Harvard's Civil War: A History of the Twentieth Massachusetts Volunteer Infantry
The Twentieth Massachusetts Volunteer Infantry was one of the most influential northern units in the Army of the Potomac. Its nickname, the Harvard Regiment, was derived from the preponderance of Crimson-connected officers on its roster. The fortunes of war placed this unit at the lethal crossroads of nearly every major battle of the Army of the Potomac from Ball's Bluff (1861) through Grant's Overland Campaign. After going through its baptismal fire at the debacle of Ball's Bluff, the Harvard Regiment was the first to plant its colors on the Confederate works at Yorktown; fought McClellan's rear guard actions during the Seven Days' Campaign; was mauled in Antietam's West Woods, on Fredericksburg's streets, and on Marye's Heights; faced Pickett's charge at Gettysburg; and was at the deadly intersection of the Orange and Plank Roads at the Battle of the Wilderness.
But the regiment's influence far transcended its battle itinerary. Its officers were drawn from elite circles of New England politics, literature, and commerce. This was the regiment of Oliver Wendell Holmes Jr.; of his cousins, William Lowell Putnam and James Jackson Lowell, both nephews of James Russell Lowell; of Paul Joseph Revere and his brother Edward H. R. Revere, both grandsons of Paul Revere; and of Sumner Paine, great-grandson of Declaration of Independence signer Robert Treat Paine.
Because its officers were highly educated, many of the Harvard Regiment left copious collections of diaries, memoirs, and letters, many published. Yet the history of the Twentieth Massachusetts comprises a social document beyond the evocative and tragic recollections of its highly literate leadership. Although the Boston elite dominated the regiment's officer corps, half of its recruits were immigrants, mostly German and Irish. The ethnic tension that dogged the regiment during its existence reflected an uneasy mix. The regiment included Copperhead and abolitionist gentlemen, radical German emigres from the failed Revolution of 1848, the sons of prominent Republicans, and the sons of Lincoln-haters. Miller adroitly weaves a social history of the period into his narrative, offering readers a fascinating backdrop that enriches vivid descriptions of battlefield triumphs and catastrophes.
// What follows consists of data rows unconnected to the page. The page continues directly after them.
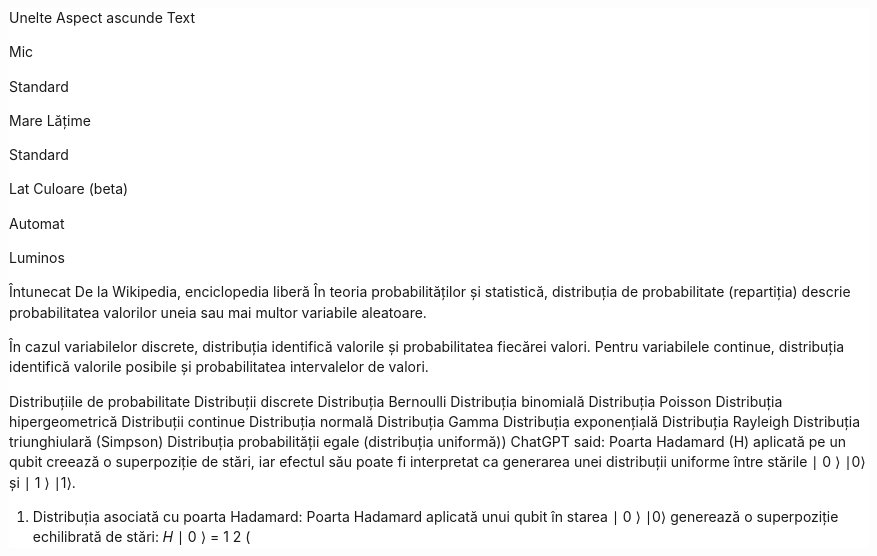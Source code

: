 Unelte
Aspect ascunde
Text

Mic

Standard

Mare
Lățime

Standard

Lat
Culoare (beta)

Automat

Luminos

Întunecat
De la Wikipedia, enciclopedia liberă
În teoria probabilităților și statistică, distribuția de probabilitate (repartiția) descrie probabilitatea valorilor uneia sau mai multor variabile aleatoare.

În cazul variabilelor discrete, distribuția identifică valorile și probabilitatea fiecărei valori. Pentru variabilele continue, distribuția identifică valorile posibile și probabilitatea intervalelor de valori.

Distribuțiile de probabilitate
Distribuții discrete
Distribuția Bernoulli
Distribuția binomială
Distribuția Poisson
Distribuția hipergeometrică
Distribuții continue
Distribuția normală
Distribuția Gamma
Distribuția exponențială
Distribuția Rayleigh
Distribuția triunghiulară (Simpson)
Distribuția probabilității egale (distribuția uniformă))
ChatGPT said:
Poarta Hadamard (H) aplicată pe un qubit creează o superpoziție de stări, iar efectul său poate fi interpretat ca generarea unei distribuții uniforme între stările 
∣
0
⟩
∣0⟩ și 
∣
1
⟩
∣1⟩.

1. Distribuția asociată cu poarta Hadamard:
Poarta Hadamard aplicată unui qubit în starea 
∣
0
⟩
∣0⟩ generează o superpoziție echilibrată de stări:
𝐻
∣
0
⟩
=
1
2
(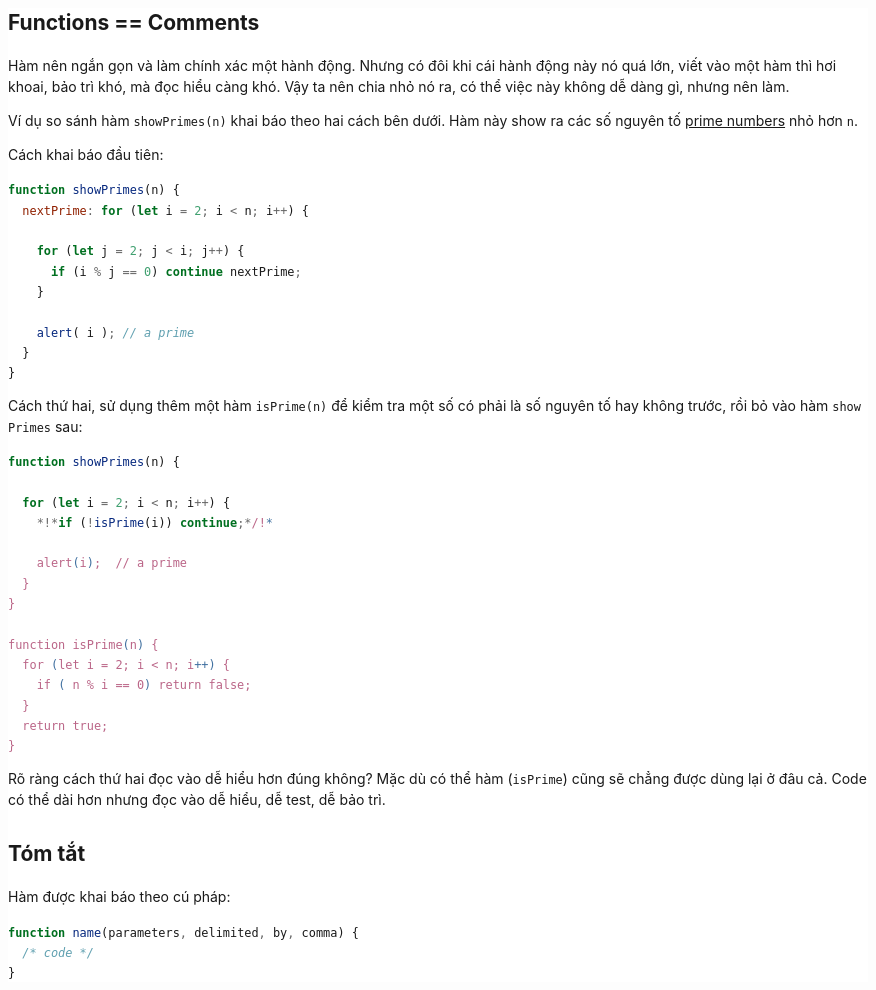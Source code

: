 ## Functions == Comments

Hàm nên ngắn gọn và làm chính xác một hành động. Nhưng có đôi khi cái hành động này nó quá lớn, viết vào một hàm thì hơi khoai, bảo trì khó, mà đọc hiểu càng khó. Vậy ta nên chia nhỏ nó ra, có thể việc này không dễ dàng gì, nhưng nên làm.

Ví dụ so sánh hàm `showPrimes(n)` khai báo theo hai cách bên dưới. Hàm này show ra các số nguyên tố [prime numbers](https://en.wikipedia.org/wiki/Prime_number) nhỏ hơn `n`.

Cách khai báo đầu tiên:

```js
function showPrimes(n) {
  nextPrime: for (let i = 2; i < n; i++) {

    for (let j = 2; j < i; j++) {
      if (i % j == 0) continue nextPrime;
    }

    alert( i ); // a prime
  }
}
```

Cách thứ hai, sử dụng thêm một hàm `isPrime(n)` để kiểm tra một số có phải là số nguyên tố hay không trước, rồi bỏ vào hàm `showPrimes` sau:

```js
function showPrimes(n) {

  for (let i = 2; i < n; i++) {
    *!*if (!isPrime(i)) continue;*/!*

    alert(i);  // a prime
  }
}

function isPrime(n) {
  for (let i = 2; i < n; i++) {
    if ( n % i == 0) return false;
  }
  return true;
}
```

Rõ ràng cách thứ hai đọc vào dễ hiểu hơn đúng không?  Mặc dù có thể hàm (`isPrime`) cũng sẽ chẳng được dùng lại ở đâu cả. Code có thể dài hơn nhưng đọc vào dễ hiểu, dễ test, dễ bảo trì.

## Tóm tắt

Hàm được khai báo theo cú pháp:

```js
function name(parameters, delimited, by, comma) {
  /* code */
}
```

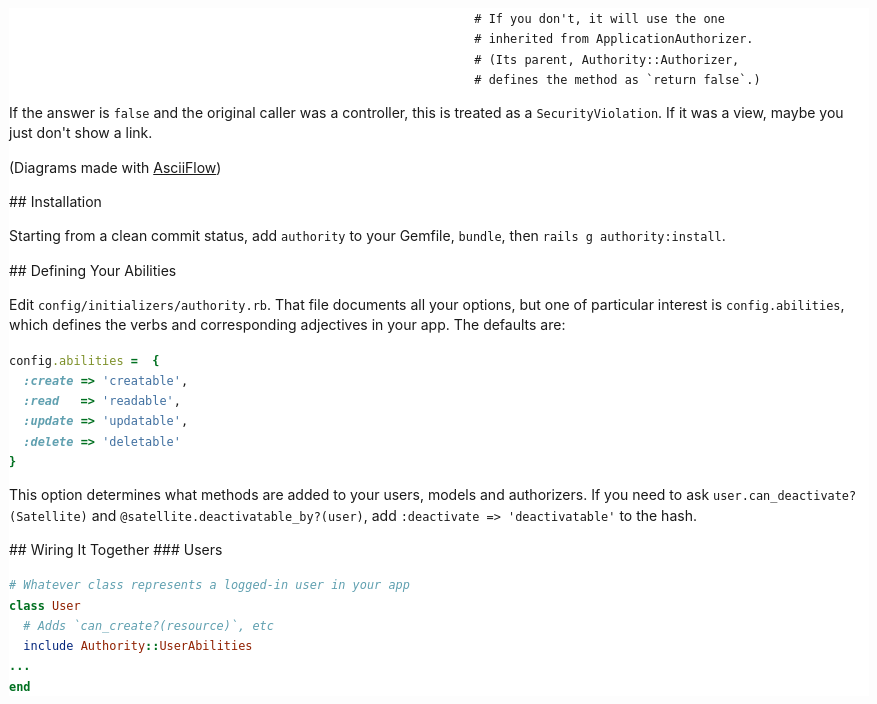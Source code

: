                                                                      # If you don't, it will use the one 
                                                                     # inherited from ApplicationAuthorizer.
                                                                     # (Its parent, Authority::Authorizer,
                                                                     # defines the method as `return false`.)

If the answer is `false` and the original caller was a controller, this is treated as a `SecurityViolation`. If it was a view, maybe you just don't show a link.

(Diagrams made with [AsciiFlow](http://asciiflow.com))

<a name="installation">
## Installation

Starting from a clean commit status, add `authority` to your Gemfile, `bundle`, then `rails g authority:install`.

<a name="defining_your_abilities">
## Defining Your Abilities

Edit `config/initializers/authority.rb`. That file documents all your options, but one of particular interest is `config.abilities`, which defines the verbs and corresponding adjectives in your app. The defaults are:

```ruby
config.abilities =  {
  :create => 'creatable',
  :read   => 'readable',
  :update => 'updatable',
  :delete => 'deletable'
}
```

This option determines what methods are added to your users, models and authorizers. If you need to ask `user.can_deactivate?(Satellite)` and `@satellite.deactivatable_by?(user)`, add `:deactivate => 'deactivatable'` to the hash.

<a name="wiring_it_together">
## Wiring It Together

<a name="users">
### Users

```ruby
# Whatever class represents a logged-in user in your app
class User 
  # Adds `can_create?(resource)`, etc
  include Authority::UserAbilities
...
end
```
The influence of the Harvard regiment continued to reverberate long after the war. Commemorated in poems, speeches and histories by such distinguished figures as Herman Melville and John Greenleaf Whittier, and by alumni such as Oliver Wendell Holmes, Jr. and William Francis Bartlett, the experiences of the Twentieth Massachusetts Volunteer Infantry would define how later generations of Americans understood the Civil War.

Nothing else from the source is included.